The road is exactly where the Jets don’t want to be come playoff time, which makes this prime-time meeting so vital to them. Sure, they are 4-2 in the postseason under Ryan, all road games and the most recent victory at Foxborough. But Ryan has been stressing for months how badly his team needs to win the AFC East to ease the way to perhaps the Jets’ first Super Bowl appearance since 1969.
“We know what this game represents,” Ryan said. “We’re not afraid to talk about it. It’s not one of those, ‘well, if we don’t, there’s still a lot of season left.’ We’re approaching it like we have to have this game. We want to win our division. We think it goes through New England.”
Elsewhere Sunday, with nobody on a bye, it’s Pittsburgh at Cincinnati, Baltimore at Seattle, the New York Giants at San Francisco, New Orleans at Atlanta, Detroit at Chicago, Buffalo at Dallas, Denver at Kansas City, Houston at Tampa Bay, Jacksonville at Indianapolis, Arizona at Philadelphia, Tennessee at Carolina, Washington at Miami and St. Louis at Cleveland.
On Monday night, Minnesota is at Green Bay.
The weekend began with Oakland at San Diego on Thursday night.
Pittsburgh (6-3) at Cincinnati (6-2)
Yes, the Bengals are tied with the Ravens atop the AFC North. No, they haven’t beaten anyone special and this is their first true test since rallying past Buffalo five weeks ago.
But there they are.
“You have done a great job of setting yourself in a good position, but that good position doesn’t mean anything if you don’t capitalize on it,” left tackle Andrew Whitworth said. “So, it is great. It’s more than people ever expected at this point even if we didn’t do anything good from here, but it is not what we expected.”
Cincinnati mirrors Pittsburgh’s success of the past, using a staunch defense and solid running game. The Steelers have gotten away from that on offense as Ben Roethlisberger becomes more comfortable with his strong group of receivers, but the defense let them down in the final minutes against Baltimore last Sunday night.
Baltimore (6-2) at Seattle (2-6)
Many in Baltimore believe quarterback Joe Flacco and the Ravens’ offense took the next step with the way it performed down the stretch at Pittsburgh.
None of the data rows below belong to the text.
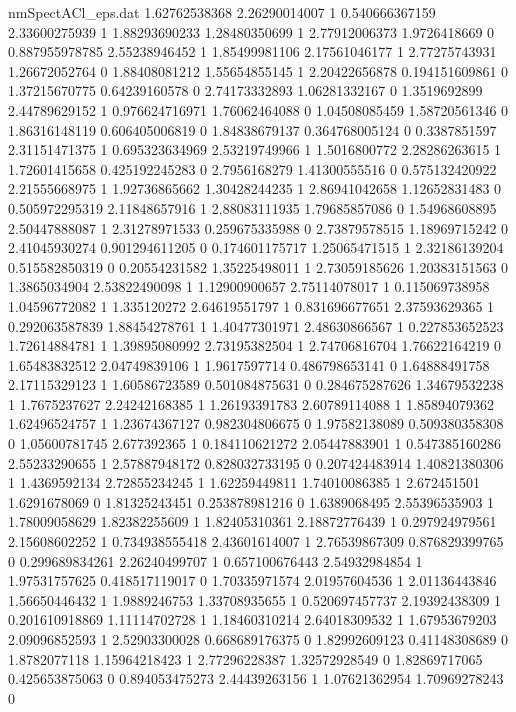 \begin{filecontents}{nmSpectACl_eps.dat}
1.62762538368 2.26290014007 1
0.540666367159 2.33600275939 1
1.88293690233 1.28480350699 1
2.77912006373 1.9726418669 0
0.887955978785 2.55238946452 1
1.85499981106 2.17561046177 1
2.77275743931 1.26672052764 0
1.88408081212 1.55654855145 1
2.20422656878 0.194151609861 0
1.37215670775 0.64239160578 0
2.74173332893 1.06281332167 0
1.3519692899 2.44789629152 1
0.976624716971 1.76062464088 0
1.04508085459 1.58720561346 0
1.86316148119 0.606405006819 0
1.84838679137 0.364768005124 0
0.3387851597 2.31151471375 1
0.695323634969 2.53219749966 1
1.5016800772 2.28286263615 1
1.72601415658 0.425192245283 0
2.7956168279 1.41300555516 0
0.575132420922 2.21555668975 1
1.92736865662 1.30428244235 1
2.86941042658 1.12652831483 0
0.505972295319 2.11848657916 1
2.88083111935 1.79685857086 0
1.54968608895 2.50447888087 1
2.31278971533 0.259675335988 0
2.73879578515 1.18969715242 0
2.41045930274 0.901294611205 0
0.174601175717 1.25065471515 1
2.32186139204 0.515582850319 0
0.20554231582 1.35225498011 1
2.73059185626 1.20383151563 0
1.3865034904 2.53822490098 1
1.12900900657 2.75114078017 1
0.115069738958 1.04596772082 1
1.335120272 2.64619551797 1
0.831696677651 2.37593629365 1
0.292063587839 1.88454278761 1
1.40477301971 2.48630866567 1
0.227853652523 1.72614884781 1
1.39895080992 2.73195382504 1
2.74706816704 1.76622164219 0
1.65483832512 2.04749839106 1
1.9617597714 0.486798653141 0
1.64888491758 2.17115329123 1
1.60586723589 0.501084875631 0
0.284675287626 1.34679532238 1
1.7675237627 2.24242168385 1
1.26193391783 2.60789114088 1
1.85894079362 1.62496524757 1
1.23674367127 0.982304806675 0
1.97582138089 0.509380358308 0
1.05600781745 2.677392365 1
0.184110621272 2.05447883901 1
0.547385160286 2.55233290655 1
2.57887948172 0.828032733195 0
0.207424483914 1.40821380306 1
1.4369592134 2.72855234245 1
1.62259449811 1.74010086385 1
2.672451501 1.6291678069 0
1.81325243451 0.253878981216 0
1.6389068495 2.55396535903 1
1.78009058629 1.82382255609 1
1.82405310361 2.18872776439 1
0.297924979561 2.15608602252 1
0.734938555418 2.43601614007 1
2.76539867309 0.876829399765 0
0.299689834261 2.26240499707 1
0.657100676443 2.54932984854 1
1.97531757625 0.418517119017 0
1.70335971574 2.01957604536 1
2.01136443846 1.56650446432 1
1.9889246753 1.33708935655 1
0.520697457737 2.19392438309 1
0.201610918869 1.11114702728 1
1.18460310214 2.64018309532 1
1.67953679203 2.09096852593 1
2.52903300028 0.668689176375 0
1.82992609123 0.41148308689 0
1.8782077118 1.15964218423 1
2.77296228387 1.32572928549 0
1.82869717065 0.425653875063 0
0.894053475273 2.44439263156 1
1.07621362954 1.70969278243 0

\end{filecontents}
The defense already is staunch, so big plays from the offense could mean big results the rest of the way.
Certainly, the Ravens are solid favorites against Seattle, which has lost three in a row and has the next to worst offense in the NFC.
This could be a trap game for Baltimore with Cincinnati and San Francisco up next, except the Seahawks appear vastly outmanned.
N.Y. Giants (6-2) at San Francisco (7-1)
The winner at Candlestick Park will have the inside track for a postseason bye. Indeed, the 49ers have a five-game lead over their wretched NFC West opponents and are closing in on one of the earliest division clinchings in league history. They’ve won six in a row with a stingy defense that is tied for the league lead with 19 takeaways, and a steady, punishing running game sparked by Frank Gore.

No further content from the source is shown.